Problem 95
Question
Consider a voltaic cell in which the following reaction occurs. $$ \mathrm{Zn}(s)+\mathrm{Sn}^{2+}(a q) \longrightarrow \mathrm{Zn}^{2+}(a q)+\mathrm{Sn}(s) $$ (a) Calculate \(E^{\circ}\) for the cell. (b) When the cell operates, what happens to the concentration of \(\mathrm{Zn}^{2+}\) ? The concentration of \(\mathrm{Sn}^{2+}\) ? (c) When the cell voltage drops to zero, what is the ratio of the concentration of \(\mathrm{Zn}^{2+}\) to that of \(\mathrm{Sn}^{2+}\) ? (d) If the concentration of both cations is \(1.0 \mathrm{M}\) originally, what are the concentrations when the voltage drops to zero?
Step-by-Step Solution
Verified Answer
In summary, the process for solving this exercise involved the following steps:
(a) The E° for the cell was calculated as 0.62V, based on the standard reduction potentials of the half-reactions.
(b) As the cell operates, the concentration of Zn²⁺ increases while the concentration of Sn²⁺ decreases.
(c) The ratio of the concentrations of Zn²⁺ to Sn²⁺ when the voltage drops to zero was found using the Nernst equation: [Zn²⁺]/[Sn²⁺] = e^((0.62V * 2F) / RT).
(d) The equilibrium concentrations of Sn²⁺ and Zn²⁺ can be determined by solving the equation numerically. The resulting concentrations will depend on the given temperature and initial concentrations, which were not provided in the question.
1Step 1: Find the standard reduction potentials
To calculate the E° for the given cell, you'll first need the standard reduction potentials for the half-reactions:
Zn (s) → Zn²⁺(aq) + 2e⁻ (oxidation)
Sn²⁺(aq) + 2e⁻ → Sn (s) (reduction)
You can find these values in a table of standard reduction potentials. The standard reduction potentials are:
E°(Zn²⁺/Zn) = -0.76 V (a negative value denotes oxidation)
E°(Sn²⁺/Sn) = -0.14 V (a negative value denotes reduction)
2Step 2: Calculate E° for the cell
Now that you have the standard reduction potentials for both half-reactions, you can calculate the E° for the cell by adding the two potentials together.
E°cell = E°(reduction) - E°(oxidation)
E°cell = (-0.14V) - (-0.76V)
E°cell = 0.62V
(a) The E° for the cell is 0.62V.
3Step 3: Determine changes in concentration
As the cell operates, Zn (s) is oxidized and Zn²⁺ (aq) is produced, so the concentration of Zn²⁺ increases. Concurrently, Sn²⁺(aq) gains electrons and is reduced to Sn(s), so the concentration of Sn²⁺ decreases.
(b) Concentration of Zn²⁺ increases; concentration of Sn²⁺ decreases.

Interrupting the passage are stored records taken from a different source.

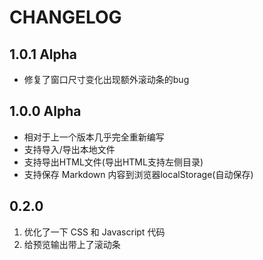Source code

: # CHANGELOG

## 1.0.1 **Alpha**

- 修复了窗口尺寸变化出现额外滚动条的bug

## 1.0.0 **Alpha**

- 相对于上一个版本几乎完全重新编写
- 支持导入/导出本地文件
- 支持导出HTML文件(导出HTML支持左侧目录)
- 支持保存 Markdown 内容到浏览器localStorage(自动保存)

## 0.2.0

1. 优化了一下 CSS 和 Javascript 代码
2. 给预览输出带上了滚动条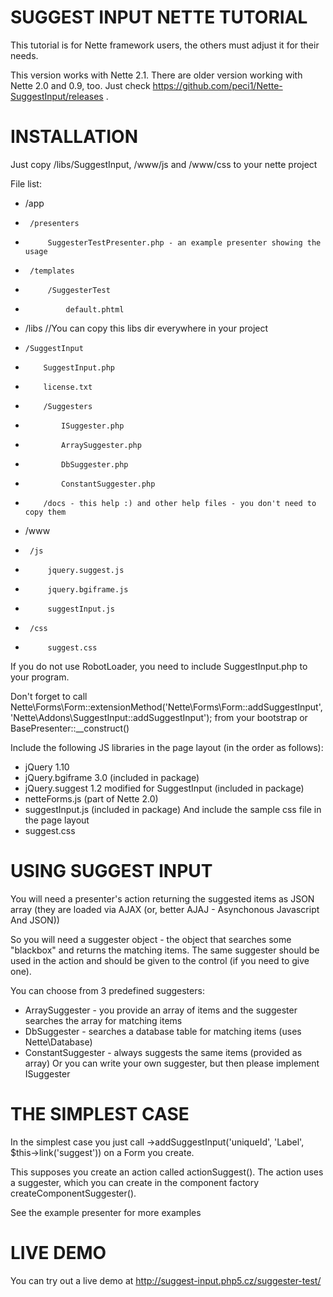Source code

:SUGGEST INPUT NETTE TUTORIAL
============================
This tutorial is for Nette framework users, the others must adjust it for 
their needs.

This version works with Nette 2.1. There are older version working with Nette 2.0 and 0.9, too. Just check https://github.com/peci1/Nette-SuggestInput/releases .



INSTALLATION
============
Just copy /libs/SuggestInput, /www/js and /www/css to your nette project

File list:
 * /app
 *      /presenters
 *          SuggesterTestPresenter.php - an example presenter showing the usage
 *      /templates
 *          /SuggesterTest
 *              default.phtml
 * /libs       //You can copy this libs dir everywhere in your project
 *     /SuggestInput
 *         SuggestInput.php
 *         license.txt
 *         /Suggesters
 *             ISuggester.php
 *             ArraySuggester.php
 *             DbSuggester.php
 *             ConstantSuggester.php
 *         /docs - this help :) and other help files - you don't need to copy them
 * /www
 *      /js
 *          jquery.suggest.js
 *          jquery.bgiframe.js
 *	        suggestInput.js
 *      /css
 *          suggest.css

If you do not use RobotLoader, you need to include SuggestInput.php to your 
program. 

Don't forget to call 
Nette\Forms\Form::extensionMethod('Nette\Forms\Form::addSuggestInput', 'Nette\Addons\SuggestInput::addSuggestInput');
from your bootstrap or BasePresenter::__construct()

Include the following JS libraries in the page layout (in the order as follows):
 *  jQuery 1.10
 *  jQuery.bgiframe 3.0 (included in package)
 *  jQuery.suggest 1.2 modified for SuggestInput (included in package)
 *  netteForms.js (part of Nette 2.0)
 *  suggestInput.js (included in package)
And include the sample css file in the page layout
 * suggest.css



USING SUGGEST INPUT
===================
You will need a presenter's action returning the suggested items as JSON array
(they are loaded via AJAX (or, better AJAJ - Asynchonous Javascript And JSON))

So you will need a suggester object - the object that searches some "blackbox"
and returns the matching items.
The same suggester should be used in the action
and should be given to the control (if you need to give one).

You can choose from 3 predefined suggesters:
 * ArraySuggester - you provide an array of items and the suggester searches
    the array for matching items
 * DbSuggester - searches a database table for matching items 
    (uses Nette\Database)
 * ConstantSuggester - always suggests the same items (provided as array)
Or you can write your own suggester, but then please implement ISuggester



THE SIMPLEST CASE
=================
In the simplest case you just call
    ->addSuggestInput('uniqueId', 'Label', $this->link('suggest'))
on a Form you create.

This supposes you create an action called actionSuggest(). The action uses
a suggester, which you can create in the component factory 
createComponentSuggester().

See the example presenter for more examples



LIVE DEMO
=========
You can try out a live demo at http://suggest-input.php5.cz/suggester-test/
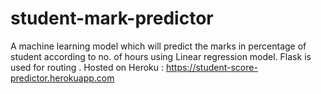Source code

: # student-mark-predictor
A  machine learning model which will predict the marks in percentage  of student according to  no. of hours using Linear regression model.
Flask is used for routing . 
Hosted on Heroku : https://student-score-predictor.herokuapp.com
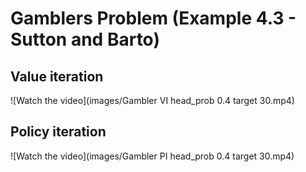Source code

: # Gamblers Problem (Example 4.3 - Sutton and Barto)

## Value iteration
![Watch the video](images/Gambler VI head_prob 0.4 target 30.mp4)

## Policy iteration
![Watch the video](images/Gambler PI head_prob 0.4 target 30.mp4)
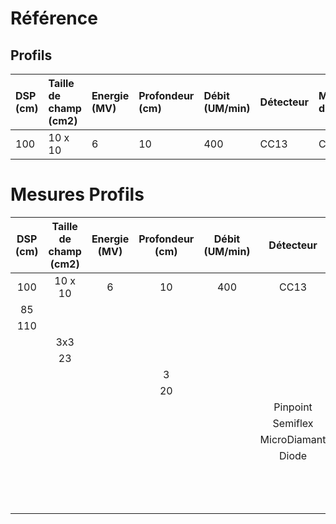# Référence
## Profils 

| DSP (cm) | Taille de champ (cm2) | Energie (MV) | Profondeur (cm) | Débit (UM/min) | Détecteur | Mode d'acquisition | Vitesse d'acquisition (cm/s) | Orientation profil |
| :------- | :-------------------- | :----------- | :-------------- | :------------- | :----- | :---- | :--- | :--- |
| 100 | 10 x 10 | 6 | 10 | 400 | CC13 | Continu | 1,5 | Crossline |

# Mesures Profils

| DSP (cm) | Taille de champ (cm2) | Energie (MV) | Profondeur (cm) | Débit (UM/min) | Détecteur | Mode d'acquisition | Vitesse d'acquisition (cm/s) | Orientation profil |
| :-------: | :--------------------: | :-----------: | :--------------: | :-------------: | :----: | :---: | :---: | :---: |
| 100 | 10 x 10 | 6 | 10 | 400 | CC13 | Continu | 1,5 | Crossline |
| 85 | | | | | |
| 110 | | | | | |
| | 3x3 | | | | |
| | 23 | | | | |
| | | | 3 | | |
| | | | 20 | | |
| | | | | | Pinpoint | | |
| | | | | | Semiflex | | |
| | | | | | MicroDiamant | | |
| | | | | | Diode | | |
| | | | | | | Ste by Step | | 
| | | | | | | | 0,3 |
| | | | | | | | | Inline |
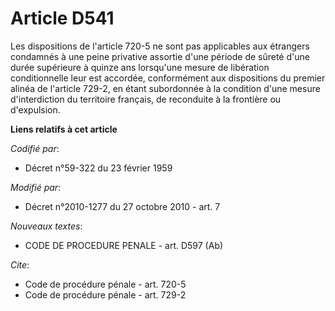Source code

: # Article D541

Les dispositions de l'article 720-5 ne sont pas applicables aux étrangers condamnés à une peine privative assortie d'une
période de sûreté d'une durée supérieure à quinze ans lorsqu'une mesure de libération conditionnelle leur est accordée,
conformément aux dispositions du premier alinéa de l'article 729-2, en étant subordonnée à la condition d'une mesure
d'interdiction du territoire français, de reconduite à la frontière ou d'expulsion.

**Liens relatifs à cet article**

_Codifié par_:

  - Décret n°59-322 du 23 février 1959

_Modifié par_:

  - Décret n°2010-1277 du 27 octobre 2010 - art. 7

_Nouveaux textes_:

  - CODE DE PROCEDURE PENALE - art. D597 (Ab)

_Cite_:

  - Code de procédure pénale - art. 720-5
  - Code de procédure pénale - art. 729-2
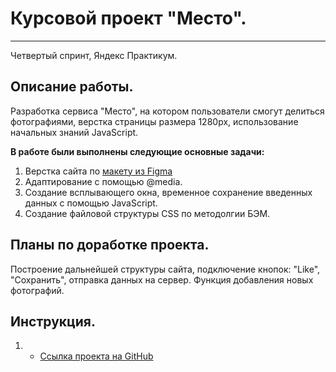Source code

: 
# Курсовой проект **"Место".**
------------------------------------------
Четвертый спринт, Яндекс Практикум.

## Описание работы.
Разработка сервиса "Место", на котором пользователи смогут делиться фотографиями, верстка страницы размера 1280px, использование начальных знаний JavaScript. 

__В работе были выполнены следующие основные задачи:__
1. Верстка сайта по [макету из Figma](https://www.figma.com/file/2cn9N9jSkmxD84oJik7xL7/JavaScript.-Sprint-4?node-id=0%3A1)
2. Адаптирование с помощью @media.
3. Создание всплывающего окна, временное сохранение введенных данных с помощью JavaScript.
4. Создание файловой структуры CSS по методолгии БЭМ.

## Планы по доработке проекта.

Построение дальнейшей структуры сайта, подключение кнопок: "Like", "Сохранить", отправка данных на сервер. Функция добавления новых фотографий.
 
## Инструкция.
1. * [Ссылка проекта на GitHub](https://lomeshyza.github.io/mesto/)
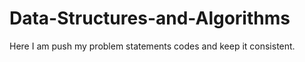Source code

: # Data-Structures-and-Algorithms
Here I am push my problem statements codes and keep it consistent.
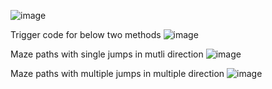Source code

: ![image](https://user-images.githubusercontent.com/87923556/138418219-1b8ab961-187f-4f38-ab0c-91093276edf3.png)

Trigger code for below two methods
![image](https://user-images.githubusercontent.com/87923556/138419022-faaab243-2046-4716-a54a-f4724dc97ecf.png)

Maze paths with single jumps in mutli direction
![image](https://user-images.githubusercontent.com/87923556/138419192-b653bc44-19c7-479e-9117-bd076c98d774.png)

Maze paths with multiple jumps in multiple direction
![image](https://user-images.githubusercontent.com/87923556/138418629-20d1d55f-df49-46c1-89cc-79aa6501fadc.png)



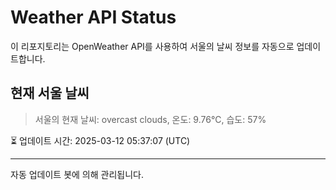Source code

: 
# Weather API Status

이 리포지토리는 OpenWeather API를 사용하여 서울의 날씨 정보를 자동으로 업데이트합니다.

## 현재 서울 날씨
> 서울의 현재 날씨: overcast clouds, 온도: 9.76°C, 습도: 57%

⏳ 업데이트 시간: 2025-03-12 05:37:07 (UTC)

---
자동 업데이트 봇에 의해 관리됩니다.

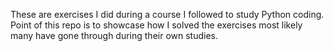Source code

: These are exercises I did during a course I followed to study Python coding. Point of this repo is to showcase how I solved the exercises most likely many have gone through during their own studies.
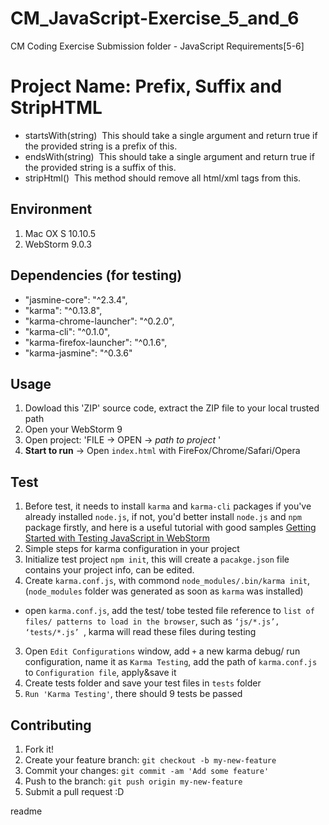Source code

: # CM_JavaScript-Exercise_5_and_6
CM Coding Exercise Submission folder - JavaScript Requirements[5-6]
<snippet>
  <content>
# Project Name:  Prefix, Suffix and StripHTML

* startsWith(string) ­ This should take a single argument and return true if the provided string is a prefix
of this.
* endsWith(string) ­ This should take a single argument and return true if the provided string is a suffix of this.
* stripHtml() ­ This method should remove all html/xml tags from this.

## Environment
1. Mac OX S 10.10.5
2. WebStorm 9.0.3

## Dependencies (for testing)
- "jasmine-core": "^2.3.4",
- "karma": "^0.13.8",
- "karma-chrome-launcher": "^0.2.0",
- "karma-cli": "^0.1.0",
- "karma-firefox-launcher": "^0.1.6",
- "karma-jasmine": "^0.3.6"

## Usage
1. Dowload this 'ZIP' source code, extract the ZIP file to your local trusted path
2. Open your WebStorm 9
3. Open project: 'FILE -> OPEN -> *path to project* '
4. **Start to run** -> Open `index.html` with FireFox/Chrome/Safari/Opera

## Test
1. Before test, it needs to install `karma` and `karma-cli` packages if you've already installed `node.js`, if not, you'd better install `node.js` and `npm` package firstly, and here is a useful tutorial with good samples [Getting Started with Testing JavaScript in WebStorm](https://www.youtube.com/watch?v=QQSySPpzmPI)
2. Simple steps for karma configuration in your project
 1. Initialize test project `npm init`, this will create a `pacakge.json` file contains your project info, can be edited. 
 2. Create `karma.conf.js`, with commond `node_modules/.bin/karma init`, (`node_modules` folder was generated as soon as `karma` was installed)
  * open `karma.conf.js`, add the test/ tobe tested file reference to `list of files/ patterns to load in the browser`, such as `‘js/*.js’, ‘tests/*.js’
`, karma will read these files during testing
 3. Open `Edit Configurations` window, add `+` a new karma debug/ run configuration, name it as `Karma Testing`, add the path of `karma.conf.js` to `Configuration file`, apply&save it
3. Create tests folder and save your test files in `tests` folder
4. `Run 'Karma Testing'`, there should 9 tests be passed 

## Contributing
1. Fork it!
2. Create your feature branch: `git checkout -b my-new-feature`
3. Commit your changes: `git commit -am 'Add some feature'`
4. Push to the branch: `git push origin my-new-feature`
5. Submit a pull request :D

</content>
  <tabTrigger>readme</tabTrigger>
</snippet>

4Step 4: Calculate the ratio of concentrations when voltage drops to zero
When the cell voltage drops to zero, the reaction reaches equilibrium. You will use the Nernst equation to determine the ratio of concentrations:
ΔE = E° - (RT/nF) lnQ
Here, ΔE is the cell voltage, E° is the standard cell potential, R is the gas constant, T is the temperature in Kelvin, n is the number of electrons transferred (2 in this case), F is the Faraday constant, and Q is the reaction quotient.
When the cell voltage drops to zero:
0 = 0.62V - (RT/2F) ln([Zn²⁺]/[Sn²⁺])
You can now rearrange the equation to find the ratio of concentrations:
ln([Zn²⁺]/[Sn²⁺]) = (0.62V * 2F) / RT
(c) The ratio of the concentration of Zn²⁺ to that of Sn²⁺: [Zn²⁺]/[Sn²⁺] = e^((0.62V * 2F) / RT)
5Step 5: Calculate the concentrations when the voltage drops to zero
Given that the initial concentrations of both cations (Zn²⁺ and Sn²⁺) were 1.0M:
[Zn²⁺]/[Sn²⁺] = x / (1 - x)
Where x is the concentration of Sn²⁺ at equilibrium and (1 - x) is the concentration of Zn²⁺ at equilibrium.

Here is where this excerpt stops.